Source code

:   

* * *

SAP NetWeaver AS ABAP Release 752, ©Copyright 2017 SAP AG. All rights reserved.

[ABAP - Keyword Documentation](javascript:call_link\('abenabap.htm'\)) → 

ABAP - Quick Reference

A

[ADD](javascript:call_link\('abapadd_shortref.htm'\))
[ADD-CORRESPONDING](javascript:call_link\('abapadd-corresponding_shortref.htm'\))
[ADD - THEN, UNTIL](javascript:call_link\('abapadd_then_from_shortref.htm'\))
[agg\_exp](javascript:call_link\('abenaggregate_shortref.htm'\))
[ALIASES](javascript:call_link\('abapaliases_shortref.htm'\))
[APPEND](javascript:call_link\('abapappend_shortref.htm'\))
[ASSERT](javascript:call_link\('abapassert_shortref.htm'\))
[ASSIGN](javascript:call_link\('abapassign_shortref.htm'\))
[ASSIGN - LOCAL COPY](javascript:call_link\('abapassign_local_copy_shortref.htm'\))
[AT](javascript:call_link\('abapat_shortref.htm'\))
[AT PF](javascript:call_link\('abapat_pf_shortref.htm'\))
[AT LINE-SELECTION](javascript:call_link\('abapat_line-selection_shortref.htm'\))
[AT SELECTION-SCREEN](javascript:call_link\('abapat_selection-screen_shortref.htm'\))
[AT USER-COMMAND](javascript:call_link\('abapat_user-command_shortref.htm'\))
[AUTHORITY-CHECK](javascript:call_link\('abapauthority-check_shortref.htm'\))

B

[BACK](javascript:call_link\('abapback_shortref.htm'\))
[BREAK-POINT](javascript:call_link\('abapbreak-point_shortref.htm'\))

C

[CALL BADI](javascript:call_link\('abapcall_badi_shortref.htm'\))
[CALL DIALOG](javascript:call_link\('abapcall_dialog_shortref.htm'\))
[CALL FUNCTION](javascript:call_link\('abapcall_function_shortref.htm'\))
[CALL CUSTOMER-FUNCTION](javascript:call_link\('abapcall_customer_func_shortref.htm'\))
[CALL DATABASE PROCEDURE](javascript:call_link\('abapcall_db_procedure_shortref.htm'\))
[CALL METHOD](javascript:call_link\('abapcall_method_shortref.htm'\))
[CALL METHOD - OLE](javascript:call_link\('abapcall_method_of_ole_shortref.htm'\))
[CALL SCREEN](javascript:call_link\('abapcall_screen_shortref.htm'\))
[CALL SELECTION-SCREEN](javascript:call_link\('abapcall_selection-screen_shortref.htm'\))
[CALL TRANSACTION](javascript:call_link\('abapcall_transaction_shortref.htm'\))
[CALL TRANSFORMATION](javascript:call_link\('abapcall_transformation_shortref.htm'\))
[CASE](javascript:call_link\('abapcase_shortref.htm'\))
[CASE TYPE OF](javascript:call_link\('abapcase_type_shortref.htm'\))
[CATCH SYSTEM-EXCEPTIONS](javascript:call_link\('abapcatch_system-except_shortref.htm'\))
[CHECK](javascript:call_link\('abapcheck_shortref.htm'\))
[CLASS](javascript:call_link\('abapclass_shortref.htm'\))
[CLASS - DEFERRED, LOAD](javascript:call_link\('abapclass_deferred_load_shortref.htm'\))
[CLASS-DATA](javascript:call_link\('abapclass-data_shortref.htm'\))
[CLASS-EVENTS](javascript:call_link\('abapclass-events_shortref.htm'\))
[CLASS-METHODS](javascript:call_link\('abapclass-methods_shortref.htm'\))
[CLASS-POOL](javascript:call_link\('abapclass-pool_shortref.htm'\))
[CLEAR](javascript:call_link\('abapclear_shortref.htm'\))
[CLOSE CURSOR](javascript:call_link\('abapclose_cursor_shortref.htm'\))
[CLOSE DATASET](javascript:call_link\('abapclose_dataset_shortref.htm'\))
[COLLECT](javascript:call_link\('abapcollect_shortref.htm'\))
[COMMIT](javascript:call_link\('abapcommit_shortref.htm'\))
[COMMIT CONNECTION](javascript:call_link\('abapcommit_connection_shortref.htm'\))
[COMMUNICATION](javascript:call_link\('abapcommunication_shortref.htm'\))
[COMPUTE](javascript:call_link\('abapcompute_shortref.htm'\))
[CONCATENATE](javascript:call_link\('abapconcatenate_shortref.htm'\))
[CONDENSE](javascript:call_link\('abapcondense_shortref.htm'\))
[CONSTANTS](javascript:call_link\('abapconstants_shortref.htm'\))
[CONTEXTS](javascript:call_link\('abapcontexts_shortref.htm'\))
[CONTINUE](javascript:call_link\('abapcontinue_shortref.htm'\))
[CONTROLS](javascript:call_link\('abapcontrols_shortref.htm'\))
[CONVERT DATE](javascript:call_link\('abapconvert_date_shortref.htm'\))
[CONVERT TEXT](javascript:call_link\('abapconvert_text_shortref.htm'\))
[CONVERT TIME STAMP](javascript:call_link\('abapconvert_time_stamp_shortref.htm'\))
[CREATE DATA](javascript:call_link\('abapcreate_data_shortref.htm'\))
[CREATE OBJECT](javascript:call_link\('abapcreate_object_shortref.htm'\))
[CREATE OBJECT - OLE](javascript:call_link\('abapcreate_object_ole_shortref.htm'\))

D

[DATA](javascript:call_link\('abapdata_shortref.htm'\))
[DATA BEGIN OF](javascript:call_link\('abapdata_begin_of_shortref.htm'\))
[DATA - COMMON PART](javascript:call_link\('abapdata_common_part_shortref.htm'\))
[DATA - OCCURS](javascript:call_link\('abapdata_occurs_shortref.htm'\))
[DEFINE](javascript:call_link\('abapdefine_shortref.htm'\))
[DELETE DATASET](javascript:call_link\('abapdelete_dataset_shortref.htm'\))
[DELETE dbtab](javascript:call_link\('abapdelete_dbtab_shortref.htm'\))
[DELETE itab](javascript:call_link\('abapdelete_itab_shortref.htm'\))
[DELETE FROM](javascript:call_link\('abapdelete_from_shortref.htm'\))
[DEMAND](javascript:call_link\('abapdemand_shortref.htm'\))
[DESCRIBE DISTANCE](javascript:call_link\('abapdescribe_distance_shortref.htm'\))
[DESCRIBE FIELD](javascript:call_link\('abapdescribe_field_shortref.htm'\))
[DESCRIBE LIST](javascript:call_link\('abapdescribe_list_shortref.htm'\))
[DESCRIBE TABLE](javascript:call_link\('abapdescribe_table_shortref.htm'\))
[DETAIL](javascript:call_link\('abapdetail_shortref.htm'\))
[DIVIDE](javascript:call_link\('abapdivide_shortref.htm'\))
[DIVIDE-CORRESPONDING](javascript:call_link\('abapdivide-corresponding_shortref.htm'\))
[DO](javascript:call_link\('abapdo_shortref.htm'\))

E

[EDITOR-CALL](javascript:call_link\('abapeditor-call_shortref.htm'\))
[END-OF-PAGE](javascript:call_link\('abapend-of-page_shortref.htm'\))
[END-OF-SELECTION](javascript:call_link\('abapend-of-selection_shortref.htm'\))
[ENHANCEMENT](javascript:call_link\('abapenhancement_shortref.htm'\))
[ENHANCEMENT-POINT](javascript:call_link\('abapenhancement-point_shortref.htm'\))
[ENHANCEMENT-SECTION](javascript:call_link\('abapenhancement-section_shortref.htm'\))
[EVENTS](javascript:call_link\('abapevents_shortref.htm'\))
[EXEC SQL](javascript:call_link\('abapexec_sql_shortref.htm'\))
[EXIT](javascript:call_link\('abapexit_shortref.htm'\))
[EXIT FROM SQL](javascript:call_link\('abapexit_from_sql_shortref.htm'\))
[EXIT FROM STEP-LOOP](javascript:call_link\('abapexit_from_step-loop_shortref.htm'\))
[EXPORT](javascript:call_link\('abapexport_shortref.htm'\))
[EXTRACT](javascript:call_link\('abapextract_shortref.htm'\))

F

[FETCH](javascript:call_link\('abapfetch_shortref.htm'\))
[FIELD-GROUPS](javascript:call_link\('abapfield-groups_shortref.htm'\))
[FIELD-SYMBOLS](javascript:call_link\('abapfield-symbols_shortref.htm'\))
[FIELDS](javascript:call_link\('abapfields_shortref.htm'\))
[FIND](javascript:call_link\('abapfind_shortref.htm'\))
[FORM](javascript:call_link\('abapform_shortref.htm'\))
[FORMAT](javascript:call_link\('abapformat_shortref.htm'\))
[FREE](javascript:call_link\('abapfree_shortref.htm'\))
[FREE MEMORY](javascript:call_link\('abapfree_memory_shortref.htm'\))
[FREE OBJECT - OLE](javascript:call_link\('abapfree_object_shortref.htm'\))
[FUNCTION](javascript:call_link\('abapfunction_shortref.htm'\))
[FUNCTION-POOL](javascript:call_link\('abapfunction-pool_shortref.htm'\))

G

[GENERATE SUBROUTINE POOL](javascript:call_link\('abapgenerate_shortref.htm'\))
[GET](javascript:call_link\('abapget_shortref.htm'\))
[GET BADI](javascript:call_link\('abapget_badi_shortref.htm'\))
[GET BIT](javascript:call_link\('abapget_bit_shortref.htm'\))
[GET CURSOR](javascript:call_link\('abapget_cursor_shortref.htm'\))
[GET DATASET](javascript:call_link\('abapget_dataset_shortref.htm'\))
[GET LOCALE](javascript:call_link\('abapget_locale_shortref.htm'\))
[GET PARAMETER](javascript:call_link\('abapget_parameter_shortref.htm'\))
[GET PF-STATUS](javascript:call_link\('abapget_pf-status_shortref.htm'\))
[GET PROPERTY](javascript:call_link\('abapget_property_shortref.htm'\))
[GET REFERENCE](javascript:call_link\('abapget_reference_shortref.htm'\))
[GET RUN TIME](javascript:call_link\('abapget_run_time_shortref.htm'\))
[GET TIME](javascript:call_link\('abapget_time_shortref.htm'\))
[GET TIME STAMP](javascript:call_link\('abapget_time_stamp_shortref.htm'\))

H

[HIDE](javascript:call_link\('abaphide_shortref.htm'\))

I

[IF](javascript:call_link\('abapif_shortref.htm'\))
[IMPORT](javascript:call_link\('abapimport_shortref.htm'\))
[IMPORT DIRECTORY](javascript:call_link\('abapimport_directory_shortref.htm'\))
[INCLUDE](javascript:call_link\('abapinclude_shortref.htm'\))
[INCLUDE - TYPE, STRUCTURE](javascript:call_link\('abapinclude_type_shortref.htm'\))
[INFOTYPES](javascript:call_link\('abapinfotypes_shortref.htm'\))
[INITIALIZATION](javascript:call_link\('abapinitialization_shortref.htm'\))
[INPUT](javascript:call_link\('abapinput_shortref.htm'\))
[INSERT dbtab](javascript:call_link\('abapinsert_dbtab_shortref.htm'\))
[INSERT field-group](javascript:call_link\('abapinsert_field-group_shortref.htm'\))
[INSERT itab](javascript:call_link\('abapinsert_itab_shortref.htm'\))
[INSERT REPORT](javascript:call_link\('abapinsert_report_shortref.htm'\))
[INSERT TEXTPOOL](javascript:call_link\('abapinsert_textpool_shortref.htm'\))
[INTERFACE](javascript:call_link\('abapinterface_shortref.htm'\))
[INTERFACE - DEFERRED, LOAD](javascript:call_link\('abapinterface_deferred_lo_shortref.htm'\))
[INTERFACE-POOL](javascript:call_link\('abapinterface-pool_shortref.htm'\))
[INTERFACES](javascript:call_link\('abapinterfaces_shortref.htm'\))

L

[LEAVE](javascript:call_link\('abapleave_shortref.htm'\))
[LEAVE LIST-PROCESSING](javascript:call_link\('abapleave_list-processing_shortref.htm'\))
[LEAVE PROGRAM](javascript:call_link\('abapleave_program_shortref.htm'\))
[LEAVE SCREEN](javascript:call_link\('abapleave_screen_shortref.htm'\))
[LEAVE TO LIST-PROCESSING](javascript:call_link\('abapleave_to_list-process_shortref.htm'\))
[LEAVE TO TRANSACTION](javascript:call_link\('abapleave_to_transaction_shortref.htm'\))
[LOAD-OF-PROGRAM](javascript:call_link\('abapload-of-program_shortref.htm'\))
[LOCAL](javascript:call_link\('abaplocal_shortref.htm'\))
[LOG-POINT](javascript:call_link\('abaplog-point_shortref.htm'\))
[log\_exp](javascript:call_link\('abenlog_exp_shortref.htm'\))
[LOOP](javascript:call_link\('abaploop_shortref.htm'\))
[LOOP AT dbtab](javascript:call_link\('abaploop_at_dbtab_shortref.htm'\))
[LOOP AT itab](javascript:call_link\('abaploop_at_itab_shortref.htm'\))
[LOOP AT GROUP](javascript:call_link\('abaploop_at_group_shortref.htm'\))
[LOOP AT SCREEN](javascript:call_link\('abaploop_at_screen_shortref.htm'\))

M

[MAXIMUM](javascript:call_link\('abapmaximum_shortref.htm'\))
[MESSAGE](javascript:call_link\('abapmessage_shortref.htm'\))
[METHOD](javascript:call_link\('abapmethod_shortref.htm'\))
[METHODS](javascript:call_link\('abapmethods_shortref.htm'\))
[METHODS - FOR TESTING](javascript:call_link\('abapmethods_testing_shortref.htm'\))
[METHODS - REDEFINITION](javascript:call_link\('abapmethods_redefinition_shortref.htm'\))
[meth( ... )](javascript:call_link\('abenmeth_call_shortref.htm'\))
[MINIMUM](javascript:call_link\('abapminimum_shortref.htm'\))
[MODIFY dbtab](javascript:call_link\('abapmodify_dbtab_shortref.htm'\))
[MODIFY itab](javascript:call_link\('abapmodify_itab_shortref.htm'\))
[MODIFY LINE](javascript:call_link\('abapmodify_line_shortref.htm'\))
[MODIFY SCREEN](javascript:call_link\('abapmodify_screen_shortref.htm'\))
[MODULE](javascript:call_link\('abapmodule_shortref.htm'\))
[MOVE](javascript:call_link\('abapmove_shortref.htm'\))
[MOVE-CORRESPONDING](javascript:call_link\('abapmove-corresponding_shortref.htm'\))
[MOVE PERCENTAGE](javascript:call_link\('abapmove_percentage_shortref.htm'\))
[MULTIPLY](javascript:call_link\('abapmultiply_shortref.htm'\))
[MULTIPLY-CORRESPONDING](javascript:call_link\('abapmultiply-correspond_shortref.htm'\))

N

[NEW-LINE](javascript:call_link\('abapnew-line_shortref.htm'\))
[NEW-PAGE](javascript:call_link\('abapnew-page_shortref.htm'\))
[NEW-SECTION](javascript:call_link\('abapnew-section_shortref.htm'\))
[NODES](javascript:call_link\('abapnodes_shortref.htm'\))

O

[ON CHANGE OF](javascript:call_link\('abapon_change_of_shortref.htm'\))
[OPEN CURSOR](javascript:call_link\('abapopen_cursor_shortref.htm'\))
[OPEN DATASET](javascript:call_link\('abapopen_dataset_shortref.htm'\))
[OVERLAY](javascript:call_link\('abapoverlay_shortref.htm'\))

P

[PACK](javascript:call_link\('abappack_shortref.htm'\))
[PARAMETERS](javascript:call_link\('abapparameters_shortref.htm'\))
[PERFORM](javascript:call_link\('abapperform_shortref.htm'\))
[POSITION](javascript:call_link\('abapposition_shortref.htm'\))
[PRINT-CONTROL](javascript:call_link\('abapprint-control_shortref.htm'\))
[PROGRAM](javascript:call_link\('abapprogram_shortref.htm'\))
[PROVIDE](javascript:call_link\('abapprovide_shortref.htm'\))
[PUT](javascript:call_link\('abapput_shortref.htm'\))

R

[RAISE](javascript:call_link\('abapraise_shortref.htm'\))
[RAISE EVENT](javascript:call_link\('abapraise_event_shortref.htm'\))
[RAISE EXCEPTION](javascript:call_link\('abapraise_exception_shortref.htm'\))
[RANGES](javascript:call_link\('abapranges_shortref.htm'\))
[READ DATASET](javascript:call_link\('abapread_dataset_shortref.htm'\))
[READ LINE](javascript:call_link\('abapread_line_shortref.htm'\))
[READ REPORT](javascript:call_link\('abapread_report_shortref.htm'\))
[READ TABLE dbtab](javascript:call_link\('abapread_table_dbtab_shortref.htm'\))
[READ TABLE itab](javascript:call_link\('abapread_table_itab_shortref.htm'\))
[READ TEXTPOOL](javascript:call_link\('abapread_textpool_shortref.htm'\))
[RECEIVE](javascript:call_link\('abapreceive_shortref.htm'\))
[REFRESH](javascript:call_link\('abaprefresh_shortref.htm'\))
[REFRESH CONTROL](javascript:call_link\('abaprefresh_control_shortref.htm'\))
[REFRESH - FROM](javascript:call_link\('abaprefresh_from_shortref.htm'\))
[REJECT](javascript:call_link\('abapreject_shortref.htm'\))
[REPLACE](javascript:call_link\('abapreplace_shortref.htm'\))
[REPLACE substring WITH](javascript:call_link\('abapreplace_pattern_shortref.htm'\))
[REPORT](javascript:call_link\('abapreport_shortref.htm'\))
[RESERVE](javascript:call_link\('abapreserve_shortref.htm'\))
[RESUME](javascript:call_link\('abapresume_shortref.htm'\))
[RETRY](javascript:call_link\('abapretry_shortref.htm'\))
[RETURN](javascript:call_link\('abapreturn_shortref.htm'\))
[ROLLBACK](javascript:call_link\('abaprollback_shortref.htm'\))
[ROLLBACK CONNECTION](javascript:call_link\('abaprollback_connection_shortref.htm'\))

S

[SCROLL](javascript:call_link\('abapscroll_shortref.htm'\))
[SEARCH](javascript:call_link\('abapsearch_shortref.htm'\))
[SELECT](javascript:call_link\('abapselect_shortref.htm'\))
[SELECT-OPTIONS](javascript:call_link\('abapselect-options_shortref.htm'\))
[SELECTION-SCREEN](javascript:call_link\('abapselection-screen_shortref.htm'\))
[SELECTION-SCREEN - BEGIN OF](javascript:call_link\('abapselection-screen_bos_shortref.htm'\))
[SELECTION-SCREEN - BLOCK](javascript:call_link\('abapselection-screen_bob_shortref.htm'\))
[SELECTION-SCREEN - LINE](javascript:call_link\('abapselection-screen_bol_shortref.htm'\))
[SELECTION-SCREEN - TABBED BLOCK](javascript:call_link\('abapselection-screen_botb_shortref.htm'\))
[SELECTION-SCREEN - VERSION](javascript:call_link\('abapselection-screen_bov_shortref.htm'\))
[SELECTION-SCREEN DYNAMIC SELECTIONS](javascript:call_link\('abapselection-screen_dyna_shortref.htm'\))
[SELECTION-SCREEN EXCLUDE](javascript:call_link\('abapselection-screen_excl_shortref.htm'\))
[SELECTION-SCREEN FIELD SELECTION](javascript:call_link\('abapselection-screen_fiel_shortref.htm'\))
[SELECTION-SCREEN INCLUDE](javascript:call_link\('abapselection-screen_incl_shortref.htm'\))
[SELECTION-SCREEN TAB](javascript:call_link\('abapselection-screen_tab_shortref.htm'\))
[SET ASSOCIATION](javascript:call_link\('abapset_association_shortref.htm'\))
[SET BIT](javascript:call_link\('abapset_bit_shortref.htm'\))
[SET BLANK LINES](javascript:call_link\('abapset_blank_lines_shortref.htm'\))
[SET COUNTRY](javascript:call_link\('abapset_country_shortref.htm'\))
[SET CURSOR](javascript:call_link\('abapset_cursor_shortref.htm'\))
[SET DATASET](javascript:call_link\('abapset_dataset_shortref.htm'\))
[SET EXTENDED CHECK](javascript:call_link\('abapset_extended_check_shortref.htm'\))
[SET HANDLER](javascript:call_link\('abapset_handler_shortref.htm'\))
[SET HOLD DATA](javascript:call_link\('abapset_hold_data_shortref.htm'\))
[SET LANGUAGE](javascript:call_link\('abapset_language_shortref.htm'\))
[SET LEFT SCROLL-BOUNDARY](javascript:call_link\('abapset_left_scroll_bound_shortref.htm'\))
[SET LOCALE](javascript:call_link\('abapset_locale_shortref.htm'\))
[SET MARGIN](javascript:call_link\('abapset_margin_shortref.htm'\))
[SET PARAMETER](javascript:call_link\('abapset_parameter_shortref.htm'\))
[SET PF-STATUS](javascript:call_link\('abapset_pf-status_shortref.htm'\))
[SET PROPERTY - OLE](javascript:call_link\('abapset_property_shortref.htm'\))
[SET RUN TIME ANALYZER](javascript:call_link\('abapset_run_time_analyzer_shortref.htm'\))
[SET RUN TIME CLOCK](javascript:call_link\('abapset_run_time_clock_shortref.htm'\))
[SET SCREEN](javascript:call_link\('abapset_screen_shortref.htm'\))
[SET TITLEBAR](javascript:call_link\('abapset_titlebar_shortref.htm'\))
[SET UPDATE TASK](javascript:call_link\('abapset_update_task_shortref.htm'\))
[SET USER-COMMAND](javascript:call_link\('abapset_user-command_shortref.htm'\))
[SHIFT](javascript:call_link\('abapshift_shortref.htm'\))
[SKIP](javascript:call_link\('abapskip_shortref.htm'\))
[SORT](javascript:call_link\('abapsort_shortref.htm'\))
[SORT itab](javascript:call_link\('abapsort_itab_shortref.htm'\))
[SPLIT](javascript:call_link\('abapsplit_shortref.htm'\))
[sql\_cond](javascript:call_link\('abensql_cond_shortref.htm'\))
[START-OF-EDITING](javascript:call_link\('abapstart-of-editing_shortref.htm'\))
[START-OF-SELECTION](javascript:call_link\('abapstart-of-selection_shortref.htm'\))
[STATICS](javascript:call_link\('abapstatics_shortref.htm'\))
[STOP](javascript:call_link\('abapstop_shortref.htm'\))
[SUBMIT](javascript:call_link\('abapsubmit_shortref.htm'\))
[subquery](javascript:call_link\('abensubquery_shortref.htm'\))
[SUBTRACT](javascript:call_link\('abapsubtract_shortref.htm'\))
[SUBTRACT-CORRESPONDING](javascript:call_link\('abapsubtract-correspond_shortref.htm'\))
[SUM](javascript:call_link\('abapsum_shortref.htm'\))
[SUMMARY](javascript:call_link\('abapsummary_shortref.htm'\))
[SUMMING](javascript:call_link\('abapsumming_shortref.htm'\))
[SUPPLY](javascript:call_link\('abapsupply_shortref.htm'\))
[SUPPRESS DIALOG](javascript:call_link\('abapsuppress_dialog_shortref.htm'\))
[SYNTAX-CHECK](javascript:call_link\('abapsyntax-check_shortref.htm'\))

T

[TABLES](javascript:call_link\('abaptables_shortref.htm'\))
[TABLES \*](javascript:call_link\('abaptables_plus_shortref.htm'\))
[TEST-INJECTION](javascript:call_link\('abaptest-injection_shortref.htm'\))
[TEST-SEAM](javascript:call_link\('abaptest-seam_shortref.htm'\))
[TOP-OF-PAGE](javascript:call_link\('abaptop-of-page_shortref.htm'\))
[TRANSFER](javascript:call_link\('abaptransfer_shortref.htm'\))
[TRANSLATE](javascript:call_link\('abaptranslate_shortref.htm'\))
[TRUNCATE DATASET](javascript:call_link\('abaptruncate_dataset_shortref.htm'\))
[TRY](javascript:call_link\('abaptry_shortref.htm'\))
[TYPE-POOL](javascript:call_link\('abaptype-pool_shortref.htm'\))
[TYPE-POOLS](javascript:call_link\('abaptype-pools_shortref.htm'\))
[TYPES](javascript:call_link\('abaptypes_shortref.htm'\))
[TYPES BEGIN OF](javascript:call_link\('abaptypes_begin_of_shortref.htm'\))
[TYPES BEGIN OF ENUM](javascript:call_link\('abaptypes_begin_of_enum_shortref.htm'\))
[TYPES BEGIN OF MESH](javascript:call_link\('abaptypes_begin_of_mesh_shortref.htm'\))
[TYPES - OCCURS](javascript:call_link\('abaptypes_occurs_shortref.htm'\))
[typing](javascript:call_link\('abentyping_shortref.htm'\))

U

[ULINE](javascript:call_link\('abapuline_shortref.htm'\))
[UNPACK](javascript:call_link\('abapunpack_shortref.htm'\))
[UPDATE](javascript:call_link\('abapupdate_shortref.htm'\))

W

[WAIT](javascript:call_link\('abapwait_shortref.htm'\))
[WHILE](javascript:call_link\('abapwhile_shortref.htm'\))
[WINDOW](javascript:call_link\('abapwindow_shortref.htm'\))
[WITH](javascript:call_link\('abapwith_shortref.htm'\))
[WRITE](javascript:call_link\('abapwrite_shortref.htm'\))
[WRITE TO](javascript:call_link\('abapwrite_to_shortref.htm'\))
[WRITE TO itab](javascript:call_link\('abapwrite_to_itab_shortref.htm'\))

------------------------------------------------------------------------

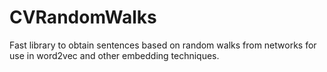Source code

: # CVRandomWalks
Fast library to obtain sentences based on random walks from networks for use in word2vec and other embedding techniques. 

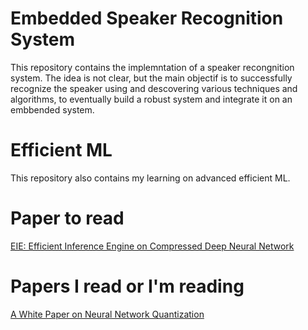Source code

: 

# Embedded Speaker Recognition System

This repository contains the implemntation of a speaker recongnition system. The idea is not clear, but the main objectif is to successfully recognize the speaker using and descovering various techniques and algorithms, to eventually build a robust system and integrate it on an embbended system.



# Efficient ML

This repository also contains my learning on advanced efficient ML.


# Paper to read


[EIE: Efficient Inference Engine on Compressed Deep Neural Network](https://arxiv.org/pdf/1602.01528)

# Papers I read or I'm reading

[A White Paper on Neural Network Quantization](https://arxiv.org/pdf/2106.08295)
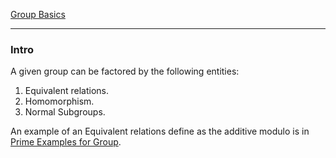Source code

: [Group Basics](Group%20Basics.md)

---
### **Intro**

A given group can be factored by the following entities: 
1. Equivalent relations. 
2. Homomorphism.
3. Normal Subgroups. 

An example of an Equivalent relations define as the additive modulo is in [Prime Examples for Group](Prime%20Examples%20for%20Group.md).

------------------------------------------------------------------------

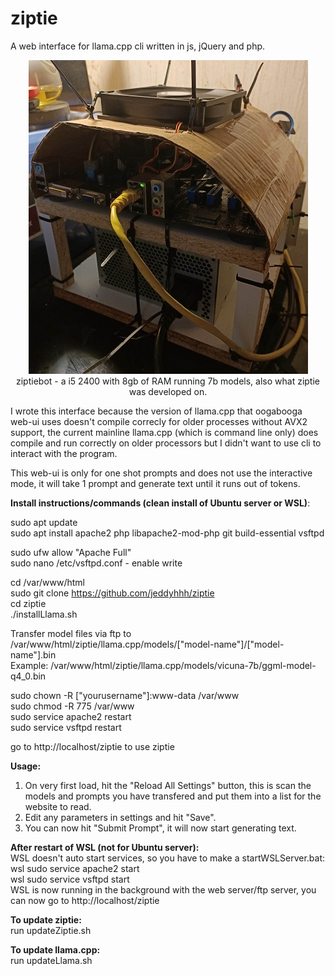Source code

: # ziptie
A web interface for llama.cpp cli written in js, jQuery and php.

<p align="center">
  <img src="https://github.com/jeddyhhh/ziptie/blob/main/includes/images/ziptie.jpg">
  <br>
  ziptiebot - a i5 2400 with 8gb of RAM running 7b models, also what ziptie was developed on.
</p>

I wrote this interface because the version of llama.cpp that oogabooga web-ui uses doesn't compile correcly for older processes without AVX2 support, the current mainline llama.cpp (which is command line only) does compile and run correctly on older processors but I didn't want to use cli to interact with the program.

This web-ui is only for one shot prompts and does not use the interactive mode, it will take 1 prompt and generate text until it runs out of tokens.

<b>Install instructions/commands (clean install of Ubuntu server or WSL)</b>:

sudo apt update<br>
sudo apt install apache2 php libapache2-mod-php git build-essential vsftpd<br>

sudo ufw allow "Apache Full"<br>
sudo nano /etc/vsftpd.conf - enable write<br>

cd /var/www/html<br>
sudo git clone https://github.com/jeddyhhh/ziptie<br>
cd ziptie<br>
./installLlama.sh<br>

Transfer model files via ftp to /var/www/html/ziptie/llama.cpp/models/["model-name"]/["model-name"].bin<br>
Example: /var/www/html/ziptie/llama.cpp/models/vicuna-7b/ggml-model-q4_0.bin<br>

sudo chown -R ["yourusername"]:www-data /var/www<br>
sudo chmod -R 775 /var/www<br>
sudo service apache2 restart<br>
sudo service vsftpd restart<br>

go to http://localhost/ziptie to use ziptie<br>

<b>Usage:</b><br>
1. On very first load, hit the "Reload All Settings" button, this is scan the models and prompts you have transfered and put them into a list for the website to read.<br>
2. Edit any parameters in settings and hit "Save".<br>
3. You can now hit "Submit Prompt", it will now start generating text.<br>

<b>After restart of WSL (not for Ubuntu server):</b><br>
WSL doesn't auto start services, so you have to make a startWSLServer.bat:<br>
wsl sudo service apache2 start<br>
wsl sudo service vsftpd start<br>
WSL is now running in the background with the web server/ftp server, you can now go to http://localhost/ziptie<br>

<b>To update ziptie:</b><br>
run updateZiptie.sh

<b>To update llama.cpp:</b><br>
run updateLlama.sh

------------------------------------------------------------------------

Assigned task:
Read the entries and pick out all lines that include the word "SECTION".

Expected answer:
[ENHANCEMENT-SECTION](javascript:call_link\('abapenhancement-section_shortref.htm'\))
[NEW-SECTION](javascript:call_link\('abapnew-section_shortref.htm'\))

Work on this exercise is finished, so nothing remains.